Support for Amazon Web Services is extended, including:

  • The ability to perform AWS Redshift data-quality profiling with the collection of metadata used to analyze and optimize data warehousing.
  • Support for the latest AWS Redshift APIs, delivering high-performance, distributed extract and load operations.
  • Support for cluster resizing for AWS Redshift, so you can optimize the use of computing and storage resources (with the associated cost savings) by dynamically changing the number of nodes.
  • Enterprise-grade SSL communication between Talend Jobs and AWS Redshift, as well as support for AWS S3 server and client-side encryption.
  • Role-based access to AWS services and resources by inheriting credentials from AWS Identity and Access Management (IAM).
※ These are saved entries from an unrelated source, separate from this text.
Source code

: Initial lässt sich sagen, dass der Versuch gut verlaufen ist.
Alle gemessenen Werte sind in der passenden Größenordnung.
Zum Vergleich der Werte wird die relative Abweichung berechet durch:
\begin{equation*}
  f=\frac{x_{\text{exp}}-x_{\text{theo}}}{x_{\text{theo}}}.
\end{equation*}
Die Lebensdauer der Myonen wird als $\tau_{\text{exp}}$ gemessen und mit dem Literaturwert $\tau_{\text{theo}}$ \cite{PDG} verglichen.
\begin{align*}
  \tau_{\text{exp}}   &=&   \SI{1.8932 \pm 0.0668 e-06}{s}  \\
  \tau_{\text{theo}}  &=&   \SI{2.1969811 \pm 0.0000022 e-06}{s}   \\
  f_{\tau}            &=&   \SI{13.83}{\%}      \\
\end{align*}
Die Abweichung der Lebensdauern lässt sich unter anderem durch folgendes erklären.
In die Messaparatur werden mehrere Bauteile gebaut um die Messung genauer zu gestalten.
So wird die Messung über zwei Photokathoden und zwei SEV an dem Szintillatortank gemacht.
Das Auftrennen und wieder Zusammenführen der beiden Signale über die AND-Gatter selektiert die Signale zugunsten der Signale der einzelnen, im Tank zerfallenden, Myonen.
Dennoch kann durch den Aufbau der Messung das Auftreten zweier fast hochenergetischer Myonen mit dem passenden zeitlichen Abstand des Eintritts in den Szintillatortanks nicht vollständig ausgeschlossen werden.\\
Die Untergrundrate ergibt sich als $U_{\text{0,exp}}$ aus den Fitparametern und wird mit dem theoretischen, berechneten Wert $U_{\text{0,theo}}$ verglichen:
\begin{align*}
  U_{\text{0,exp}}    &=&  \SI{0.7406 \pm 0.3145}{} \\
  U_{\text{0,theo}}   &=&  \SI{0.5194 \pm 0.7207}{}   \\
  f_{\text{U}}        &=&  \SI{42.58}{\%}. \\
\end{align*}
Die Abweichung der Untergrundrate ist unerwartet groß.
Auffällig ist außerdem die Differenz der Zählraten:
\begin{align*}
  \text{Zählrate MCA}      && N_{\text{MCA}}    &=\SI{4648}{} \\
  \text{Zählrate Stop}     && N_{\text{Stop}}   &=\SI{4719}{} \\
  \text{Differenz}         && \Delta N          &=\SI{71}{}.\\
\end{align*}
Enterprise connectivity updates include:

  • Support for SAP Business Warehouse
  • Support for JIRA
  • Support for the latest Salesforce.com and Salesforce Wave Spring '16 APIs

  • Support for the latest Marketo REST API
  • SAP recertification
  • Support for Splunk Event Collector
  • Updates for ExaSol ELT
  • Updates for Vertica

In Talend Administration Center, users can now be grouped by user type: an MDM user can be part of an MDM, Data Quality or Data Integration group; a Data Quality user can be part of a Data Quality or Data Integration group, but not an MDM group, and a Data Integration user can only be part of a Data Integration group.

Talend Administration Center now has two repositories to store custom libraries: snapshot and release.

The Data Integration and ESB Studio interface perspectives have been merged, which helps improve productivity on data services projects.

A new components framework has been added, making it easier to incorporate your own components into Talend.

Data Mapper

Talend 6.2 streamlines complex data processing on Spark and Hadoop so you can increase productivity and performance for Big Data, Real-Time Big Data, and Data Fabric integrations, thanks to the introduction of new components that leverage Talend Data Mapper. You can now parse, validate, and transform complex message formats on Spark without hand-coding in XML, CSV, IDoc, Avro, JSON, EDI, COBOL and more.

This lets you apply and test syntactic and semantic validation rules for big data integrations to ensure data accuracy and compliance, and get results fast by running everything at speed and scale on Spark.

Data Quality

The Profiling perspective in the Studio now supports analyzing data in Amazon Redshift.

Analysis Editors have been enhanced with the Data Preview section and with new icons and buttons to optimize user experience when working with analyses. Additionally, running the analyses now automatically switches the editor to the Analysis Results view.